So for example if you wanted to allow all users logging in access as long as they successfully authenticate with an md5 password, then you can add the line host all all 0.0.0.0/0 md5 . If it is below, you will still be able to connect locally without a password but non-local connections will need a valid username and password.
Note: - The newer versions of PgAdmin III (1.7 something on) allow editing Postgresql.conf and pg_hba.conf using the PgAdmin III tool. These are accessible from Tools->Server Configuration and provide a fairly nice table editor to work with. This feature is only available if you have installed the adminpack.sql (this is located in C:\Program Files\PostgreSQL\9.x\share\contrib) (Admin Pack) in the postgres database .
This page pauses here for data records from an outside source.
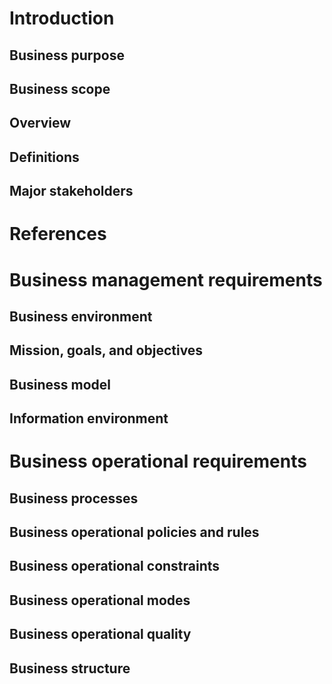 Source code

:# Introduction
## Business purpose
## Business scope
## Overview
## Definitions 
## Major stakeholders 

# References

# Business management requirements
## Business environment
## Mission, goals, and objectives
## Business model
## Information environment

# Business operational requirements
## Business processes
## Business operational policies and rules
## Business operational constraints
## Business operational modes
## Business operational quality
## Business structure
On windows the file is located in C:\Program Files\PostgreSQL\9.0\share\contribs\adminpack.sql for versions of PostgreSQL below 9.1. It is located in the share folder of Linux installs as well. To install it --- switch to postgres database and run the adminpack.sql script in that database.
If you are running 9.1, however, it doesn't matter which OS you are running with -- just connect to your postgres database
and run this command in the sql window of PgAdmin or using psql:
CREATE EXTENSION adminpack;
(NOTE: you can also use the extensions gui of PgAdmin to install in the postgres db)
- Now for the fun part - Create your database. Call
it gisdb or whatever you want. If you are running PostgreSQL below 9.1, choose the template database called template_postgis20. Chose this as a template.
For PostgreSQL 9.1+, we recommend you just use the default template
- Its generally a good idea to create a user too that
owns the database that way you don't need to use your superuser account
to access it.
UPDATE: - The remaining steps in this section are not needed if you chose template_postgis20 for your new database. However if you are trying to spatially enable an existing database or you didn't get the template_postgis20 option. Do the remaining steps.
For PostgreSQL 9.1 -- expand your database and you should see an extensions section , right-mouse click on that and select the New Extension option.
Note the two options -- postgis and postgis_topology -- ain't that a beaut. This will work even if your PostgreSQL server is not on Windows. . Select postgis (this includes geometry, geography, and raster support). Then
if you want to use topology, then repeat the step picking postgis_topology. Also note the Definition tab, which allows you to install postgis in the non-default schema
and will also allow you a painless way to upgrade to PostGIS 2.0.1 when that comes out by changing the version number from drop down.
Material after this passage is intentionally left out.